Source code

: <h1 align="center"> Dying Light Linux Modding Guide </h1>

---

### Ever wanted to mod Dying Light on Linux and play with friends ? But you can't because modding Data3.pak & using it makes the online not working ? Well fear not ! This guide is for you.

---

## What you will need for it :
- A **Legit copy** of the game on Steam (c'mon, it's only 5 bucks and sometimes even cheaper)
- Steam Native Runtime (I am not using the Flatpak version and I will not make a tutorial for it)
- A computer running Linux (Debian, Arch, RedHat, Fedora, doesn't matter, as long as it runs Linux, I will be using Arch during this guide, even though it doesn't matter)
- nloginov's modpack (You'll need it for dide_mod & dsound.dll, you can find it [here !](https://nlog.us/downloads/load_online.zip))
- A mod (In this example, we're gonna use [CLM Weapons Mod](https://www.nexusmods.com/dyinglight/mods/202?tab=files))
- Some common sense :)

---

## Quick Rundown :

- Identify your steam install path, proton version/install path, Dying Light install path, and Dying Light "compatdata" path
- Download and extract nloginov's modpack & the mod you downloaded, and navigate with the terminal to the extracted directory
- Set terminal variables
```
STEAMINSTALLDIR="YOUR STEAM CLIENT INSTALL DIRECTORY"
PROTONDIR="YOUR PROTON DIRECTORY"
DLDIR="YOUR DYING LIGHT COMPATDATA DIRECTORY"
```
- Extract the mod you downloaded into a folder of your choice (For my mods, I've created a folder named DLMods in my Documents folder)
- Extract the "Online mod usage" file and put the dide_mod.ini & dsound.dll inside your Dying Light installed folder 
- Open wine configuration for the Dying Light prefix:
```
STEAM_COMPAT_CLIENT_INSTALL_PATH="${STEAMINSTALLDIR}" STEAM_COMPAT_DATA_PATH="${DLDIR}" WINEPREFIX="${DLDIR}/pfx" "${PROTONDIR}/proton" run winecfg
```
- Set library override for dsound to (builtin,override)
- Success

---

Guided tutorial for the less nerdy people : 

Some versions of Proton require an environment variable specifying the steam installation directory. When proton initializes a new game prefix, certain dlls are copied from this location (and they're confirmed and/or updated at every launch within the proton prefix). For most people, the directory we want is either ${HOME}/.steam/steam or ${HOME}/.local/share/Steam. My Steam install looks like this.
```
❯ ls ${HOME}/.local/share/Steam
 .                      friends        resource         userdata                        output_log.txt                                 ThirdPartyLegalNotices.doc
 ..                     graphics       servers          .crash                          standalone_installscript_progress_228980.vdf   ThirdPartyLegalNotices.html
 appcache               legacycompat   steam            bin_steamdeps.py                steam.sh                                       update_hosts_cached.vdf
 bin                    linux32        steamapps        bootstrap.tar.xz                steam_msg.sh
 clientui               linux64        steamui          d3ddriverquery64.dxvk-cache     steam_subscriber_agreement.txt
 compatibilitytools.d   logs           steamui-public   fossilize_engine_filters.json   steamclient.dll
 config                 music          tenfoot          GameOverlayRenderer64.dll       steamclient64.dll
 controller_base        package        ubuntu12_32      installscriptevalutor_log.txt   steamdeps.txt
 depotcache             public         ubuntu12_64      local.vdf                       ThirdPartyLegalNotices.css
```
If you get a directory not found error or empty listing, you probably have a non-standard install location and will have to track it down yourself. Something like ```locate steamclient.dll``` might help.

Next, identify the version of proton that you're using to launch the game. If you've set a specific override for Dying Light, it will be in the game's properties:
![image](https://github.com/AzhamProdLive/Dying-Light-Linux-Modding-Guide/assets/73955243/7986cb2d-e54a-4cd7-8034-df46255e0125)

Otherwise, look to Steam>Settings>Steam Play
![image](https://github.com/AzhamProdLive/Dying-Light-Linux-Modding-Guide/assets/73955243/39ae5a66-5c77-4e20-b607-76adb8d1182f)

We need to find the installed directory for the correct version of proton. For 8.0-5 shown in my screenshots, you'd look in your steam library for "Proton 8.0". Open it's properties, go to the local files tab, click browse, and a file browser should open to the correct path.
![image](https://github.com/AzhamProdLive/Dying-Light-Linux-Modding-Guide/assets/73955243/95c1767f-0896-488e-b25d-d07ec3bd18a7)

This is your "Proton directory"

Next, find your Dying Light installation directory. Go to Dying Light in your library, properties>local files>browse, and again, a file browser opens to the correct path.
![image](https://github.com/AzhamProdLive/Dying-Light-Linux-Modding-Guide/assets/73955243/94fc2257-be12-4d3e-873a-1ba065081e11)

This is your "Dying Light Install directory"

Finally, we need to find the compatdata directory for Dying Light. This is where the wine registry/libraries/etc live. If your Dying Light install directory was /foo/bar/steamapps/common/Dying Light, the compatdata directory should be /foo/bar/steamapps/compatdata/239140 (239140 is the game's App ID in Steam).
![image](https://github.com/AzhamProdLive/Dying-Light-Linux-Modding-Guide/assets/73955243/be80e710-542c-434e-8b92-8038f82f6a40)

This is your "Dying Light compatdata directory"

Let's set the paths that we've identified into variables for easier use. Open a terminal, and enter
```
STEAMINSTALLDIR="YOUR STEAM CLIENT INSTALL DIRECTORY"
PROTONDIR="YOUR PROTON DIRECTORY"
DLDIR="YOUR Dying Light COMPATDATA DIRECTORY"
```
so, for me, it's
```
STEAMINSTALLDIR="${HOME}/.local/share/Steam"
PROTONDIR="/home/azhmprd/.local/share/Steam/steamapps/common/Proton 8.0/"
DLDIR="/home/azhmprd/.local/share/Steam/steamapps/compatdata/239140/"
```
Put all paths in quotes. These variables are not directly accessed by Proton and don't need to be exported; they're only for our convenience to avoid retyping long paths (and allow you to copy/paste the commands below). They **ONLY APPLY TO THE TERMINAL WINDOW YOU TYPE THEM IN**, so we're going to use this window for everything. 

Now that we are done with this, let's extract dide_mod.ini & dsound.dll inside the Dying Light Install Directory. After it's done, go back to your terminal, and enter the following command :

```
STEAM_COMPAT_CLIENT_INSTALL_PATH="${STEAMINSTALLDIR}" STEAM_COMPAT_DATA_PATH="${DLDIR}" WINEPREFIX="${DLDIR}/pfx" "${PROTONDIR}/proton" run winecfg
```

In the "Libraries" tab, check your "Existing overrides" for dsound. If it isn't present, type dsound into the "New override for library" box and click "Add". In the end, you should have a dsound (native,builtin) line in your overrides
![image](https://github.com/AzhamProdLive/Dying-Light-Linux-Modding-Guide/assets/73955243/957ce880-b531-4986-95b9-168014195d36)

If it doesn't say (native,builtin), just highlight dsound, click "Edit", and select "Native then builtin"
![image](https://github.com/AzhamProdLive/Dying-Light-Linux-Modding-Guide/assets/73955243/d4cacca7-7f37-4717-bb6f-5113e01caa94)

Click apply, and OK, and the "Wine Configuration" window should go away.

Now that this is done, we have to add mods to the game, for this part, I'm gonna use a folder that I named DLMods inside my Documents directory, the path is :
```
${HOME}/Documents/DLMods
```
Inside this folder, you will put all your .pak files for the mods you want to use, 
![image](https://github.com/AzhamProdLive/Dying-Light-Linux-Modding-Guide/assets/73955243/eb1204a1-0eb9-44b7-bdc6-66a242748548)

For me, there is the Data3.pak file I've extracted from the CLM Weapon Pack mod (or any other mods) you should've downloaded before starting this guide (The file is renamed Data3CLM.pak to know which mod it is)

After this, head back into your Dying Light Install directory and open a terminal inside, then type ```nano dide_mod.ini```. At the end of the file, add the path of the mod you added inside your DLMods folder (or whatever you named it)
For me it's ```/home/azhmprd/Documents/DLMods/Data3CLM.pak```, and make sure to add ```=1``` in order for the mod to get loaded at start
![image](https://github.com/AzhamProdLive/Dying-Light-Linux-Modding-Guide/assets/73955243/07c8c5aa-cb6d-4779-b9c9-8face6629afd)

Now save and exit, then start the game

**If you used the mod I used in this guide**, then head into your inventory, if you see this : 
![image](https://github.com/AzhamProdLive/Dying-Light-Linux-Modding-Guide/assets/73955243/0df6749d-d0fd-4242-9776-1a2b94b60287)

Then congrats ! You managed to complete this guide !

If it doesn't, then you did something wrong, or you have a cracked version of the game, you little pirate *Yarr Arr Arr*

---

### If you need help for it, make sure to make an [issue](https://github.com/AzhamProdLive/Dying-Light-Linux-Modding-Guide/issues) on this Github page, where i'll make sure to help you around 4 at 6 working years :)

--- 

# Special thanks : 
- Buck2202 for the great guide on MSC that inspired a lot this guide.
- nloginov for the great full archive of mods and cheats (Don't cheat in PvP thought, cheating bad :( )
━━━━━━━━━━━━━━━━━━━━
Each line from the one with "you used the" through the end of the entries above must be set down exactly, both end lines included, and no other line may appear.

**If you used the mod I used in this guide**, then head into your inventory, if you see this : 
![image](https://github.com/AzhamProdLive/Dying-Light-Linux-Modding-Guide/assets/73955243/0df6749d-d0fd-4242-9776-1a2b94b60287)

Then congrats ! You managed to complete this guide !

If it doesn't, then you did something wrong, or you have a cracked version of the game, you little pirate *Yarr Arr Arr*

---

### If you need help for it, make sure to make an [issue](https://github.com/AzhamProdLive/Dying-Light-Linux-Modding-Guide/issues) on this Github page, where i'll make sure to help you around 4 at 6 working years :)

--- 

# Special thanks : 
- Buck2202 for the great guide on MSC that inspired a lot this guide.
- nloginov for the great full archive of mods and cheats (Don't cheat in PvP thought, cheating bad :( )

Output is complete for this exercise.